Before joining the University of Victoria, Croft served as Dean of Engineering at Monash University in Melbourne, Australia. Earlier in her career, she was a tenured full professor in the Department of Mechanical Engineering at the University of British Columbia. While at UBC’s Faculty of Applied Science, she held several leadership roles, including Senior Associate Dean, Associate Dean for Education and Professional Development, and Associate Head of the Department of Mechanical Engineering. She worked to increase participation in engineering among women and other underrepresented groups.

Croft’s research focuses on robotics and human/robot interaction. Her work has included studies in robot manipulation and learning, as well as social interaction between humans and robots.

== Awards and Recognition ==
Throughout her career, Croft has received several awards and professional recognition in engineering and higher education. These include the Accelerator Award from the Natural Sciences and Engineering Research Council of Canada in 2007 and the Alan Blizzard Award from the Society for Teaching and Learning in Higher Education in 2008. In 2014 she was named one of WXN’s Top 100 Most Powerful Women in Canada, and in 2018 she received the R.A. McLachlan Award from the Canadian Academy of Engineering. Croft has also been elected a Fellow of several professional organizations, including the American Society of Mechanical Engineers, Engineers Canada, the Institution of Engineers Australia, and the Canadian Academy of Engineering

Croft graduated from the University of British Columbia in 1988, she earned a master's degree at the University of Waterloo in 1992, and completed her Ph.D. at the University of Toronto in 1995.

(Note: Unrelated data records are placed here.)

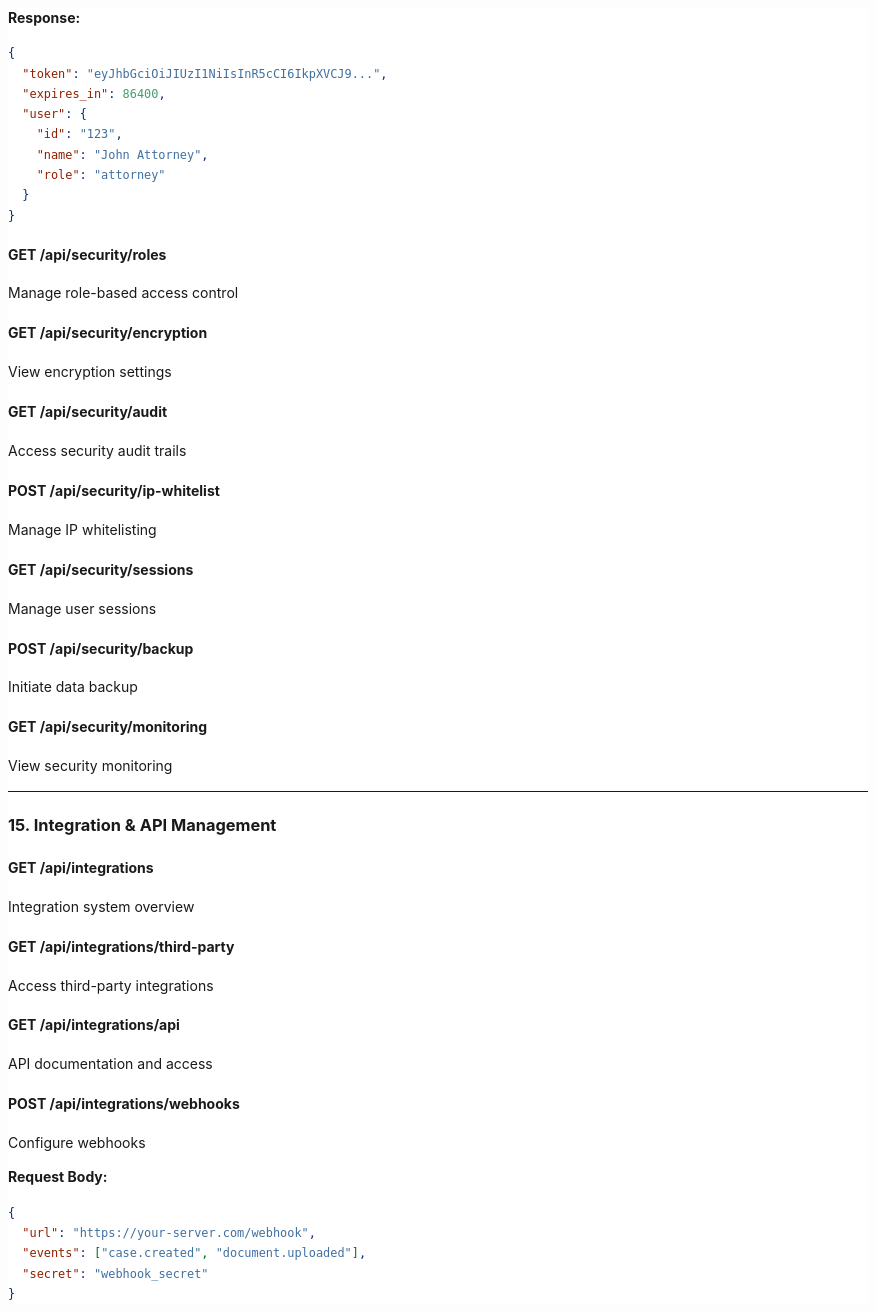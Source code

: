 **Response:**
```json
{
  "token": "eyJhbGciOiJIUzI1NiIsInR5cCI6IkpXVCJ9...",
  "expires_in": 86400,
  "user": {
    "id": "123",
    "name": "John Attorney",
    "role": "attorney"
  }
}
```

#### GET /api/security/roles
Manage role-based access control

#### GET /api/security/encryption
View encryption settings

#### GET /api/security/audit
Access security audit trails

#### POST /api/security/ip-whitelist
Manage IP whitelisting

#### GET /api/security/sessions
Manage user sessions

#### POST /api/security/backup
Initiate data backup

#### GET /api/security/monitoring
View security monitoring

---

### 15. Integration & API Management

#### GET /api/integrations
Integration system overview

#### GET /api/integrations/third-party
Access third-party integrations

#### GET /api/integrations/api
API documentation and access

#### POST /api/integrations/webhooks
Configure webhooks

**Request Body:**
```json
{
  "url": "https://your-server.com/webhook",
  "events": ["case.created", "document.uploaded"],
  "secret": "webhook_secret"
}
```
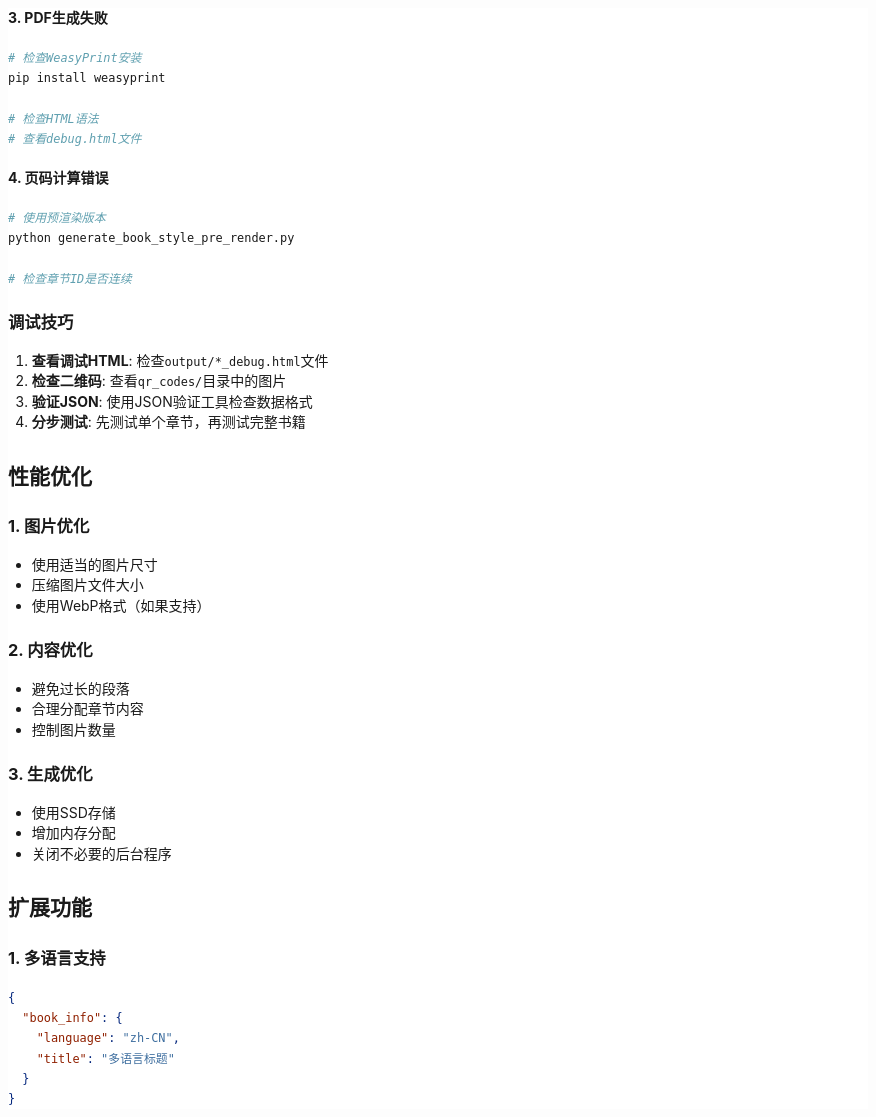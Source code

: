 #### 3. PDF生成失败
```bash
# 检查WeasyPrint安装
pip install weasyprint

# 检查HTML语法
# 查看debug.html文件
```

#### 4. 页码计算错误
```python
# 使用预渲染版本
python generate_book_style_pre_render.py

# 检查章节ID是否连续
```

### 调试技巧

1. **查看调试HTML**: 检查`output/*_debug.html`文件
2. **检查二维码**: 查看`qr_codes/`目录中的图片
3. **验证JSON**: 使用JSON验证工具检查数据格式
4. **分步测试**: 先测试单个章节，再测试完整书籍

## 性能优化

### 1. 图片优化
- 使用适当的图片尺寸
- 压缩图片文件大小
- 使用WebP格式（如果支持）

### 2. 内容优化
- 避免过长的段落
- 合理分配章节内容
- 控制图片数量

### 3. 生成优化
- 使用SSD存储
- 增加内存分配
- 关闭不必要的后台程序

## 扩展功能

### 1. 多语言支持
```json
{
  "book_info": {
    "language": "zh-CN",
    "title": "多语言标题"
  }
}
```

She became a faculty member at the University of British Columbia, where she was a professor in the Department of Mechanical Engineering, Marshall Bauder Professor in Engineering Economics, and associate dean of the Faculty of Applied Science. She was the NSERC Chair for Women in Science and Engineering (BC&Yukon) from 2010 to 2015 and chaired the national network of CWSEs. She moved to Monash University in Melbourne, Australia in 2017 as dean of engineering and professor in the Departments of Mechanical and Aerospace Engineering and Electrical and Computer Systems Engineering.

==Recognition==
Croft was named a Fellow of the American Society of Mechanical Engineers in 2010, and a Fellow of the Australian Academy of Technology and Engineering in 2021. She is also a Fellow of the Institution of Engineers Australia and the Canadian Academy of Engineering.